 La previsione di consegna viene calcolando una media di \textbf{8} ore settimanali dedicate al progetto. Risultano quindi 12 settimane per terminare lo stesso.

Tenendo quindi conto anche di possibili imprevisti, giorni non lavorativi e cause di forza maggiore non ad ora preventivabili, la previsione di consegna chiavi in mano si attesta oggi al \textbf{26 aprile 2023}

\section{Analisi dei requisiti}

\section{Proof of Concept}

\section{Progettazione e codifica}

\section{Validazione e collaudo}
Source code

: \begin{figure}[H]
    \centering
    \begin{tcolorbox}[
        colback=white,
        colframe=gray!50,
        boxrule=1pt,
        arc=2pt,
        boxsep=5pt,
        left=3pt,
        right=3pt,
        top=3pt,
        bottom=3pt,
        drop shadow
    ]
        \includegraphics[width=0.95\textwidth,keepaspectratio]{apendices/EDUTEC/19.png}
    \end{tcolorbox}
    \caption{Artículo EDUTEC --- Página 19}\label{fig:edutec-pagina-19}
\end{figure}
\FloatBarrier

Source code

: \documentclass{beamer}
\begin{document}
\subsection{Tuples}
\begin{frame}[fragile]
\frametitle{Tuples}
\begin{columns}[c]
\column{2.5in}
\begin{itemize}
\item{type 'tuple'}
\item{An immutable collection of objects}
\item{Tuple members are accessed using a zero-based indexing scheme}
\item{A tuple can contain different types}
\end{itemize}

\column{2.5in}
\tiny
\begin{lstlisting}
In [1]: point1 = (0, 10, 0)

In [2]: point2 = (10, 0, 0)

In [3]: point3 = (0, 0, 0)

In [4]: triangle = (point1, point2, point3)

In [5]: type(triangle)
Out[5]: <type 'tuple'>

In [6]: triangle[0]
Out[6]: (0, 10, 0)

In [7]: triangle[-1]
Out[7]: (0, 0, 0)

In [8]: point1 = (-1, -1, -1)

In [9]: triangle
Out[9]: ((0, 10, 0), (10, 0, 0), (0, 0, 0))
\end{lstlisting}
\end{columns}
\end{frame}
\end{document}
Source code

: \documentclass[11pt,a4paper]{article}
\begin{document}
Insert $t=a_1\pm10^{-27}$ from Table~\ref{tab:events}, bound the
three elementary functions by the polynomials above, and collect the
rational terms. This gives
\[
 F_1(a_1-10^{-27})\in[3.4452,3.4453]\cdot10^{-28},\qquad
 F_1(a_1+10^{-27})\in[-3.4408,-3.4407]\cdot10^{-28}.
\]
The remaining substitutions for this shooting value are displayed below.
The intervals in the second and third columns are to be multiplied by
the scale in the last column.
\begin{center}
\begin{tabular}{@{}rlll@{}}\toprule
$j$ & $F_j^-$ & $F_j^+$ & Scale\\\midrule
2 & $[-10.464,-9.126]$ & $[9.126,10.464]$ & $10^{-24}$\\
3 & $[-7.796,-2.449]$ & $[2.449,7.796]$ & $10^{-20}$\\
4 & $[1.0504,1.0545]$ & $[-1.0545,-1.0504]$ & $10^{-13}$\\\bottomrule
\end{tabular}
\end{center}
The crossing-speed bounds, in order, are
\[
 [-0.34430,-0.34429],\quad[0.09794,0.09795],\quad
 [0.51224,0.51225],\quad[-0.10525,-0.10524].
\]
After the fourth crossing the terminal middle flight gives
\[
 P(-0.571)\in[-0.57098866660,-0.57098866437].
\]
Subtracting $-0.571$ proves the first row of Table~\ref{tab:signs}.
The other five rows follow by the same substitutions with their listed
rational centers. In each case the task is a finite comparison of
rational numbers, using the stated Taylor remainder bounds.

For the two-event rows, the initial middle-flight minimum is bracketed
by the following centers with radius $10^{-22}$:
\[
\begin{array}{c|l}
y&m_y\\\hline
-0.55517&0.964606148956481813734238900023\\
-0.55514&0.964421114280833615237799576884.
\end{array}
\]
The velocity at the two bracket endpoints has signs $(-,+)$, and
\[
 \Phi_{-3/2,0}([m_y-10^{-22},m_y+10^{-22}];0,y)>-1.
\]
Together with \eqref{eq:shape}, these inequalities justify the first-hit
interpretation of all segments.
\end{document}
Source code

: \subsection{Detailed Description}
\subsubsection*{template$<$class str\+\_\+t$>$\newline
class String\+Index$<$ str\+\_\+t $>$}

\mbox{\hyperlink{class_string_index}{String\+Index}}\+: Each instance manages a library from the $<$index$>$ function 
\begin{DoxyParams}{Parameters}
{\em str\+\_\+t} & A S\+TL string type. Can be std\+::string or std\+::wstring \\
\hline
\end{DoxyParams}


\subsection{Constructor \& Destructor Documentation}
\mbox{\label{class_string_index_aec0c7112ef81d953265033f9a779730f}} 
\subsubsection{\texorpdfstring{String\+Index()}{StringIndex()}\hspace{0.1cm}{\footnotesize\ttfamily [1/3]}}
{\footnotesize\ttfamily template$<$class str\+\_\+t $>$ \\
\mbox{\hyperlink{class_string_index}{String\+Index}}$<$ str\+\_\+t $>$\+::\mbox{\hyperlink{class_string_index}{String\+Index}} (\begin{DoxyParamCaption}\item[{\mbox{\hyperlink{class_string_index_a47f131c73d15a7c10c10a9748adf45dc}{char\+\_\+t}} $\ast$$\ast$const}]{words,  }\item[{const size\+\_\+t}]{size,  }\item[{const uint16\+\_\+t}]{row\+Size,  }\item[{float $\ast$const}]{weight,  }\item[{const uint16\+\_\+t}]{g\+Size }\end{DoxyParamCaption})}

▶ **Work item**: Copy out each line in the listing that has the word "from".

▶ **The answer**:
Insert $t=a_1\pm10^{-27}$ from Table~\ref{tab:events}, bound the
\mbox{\hyperlink{class_string_index}{String\+Index}}\+: Each instance manages a library from the $<$index$>$ function 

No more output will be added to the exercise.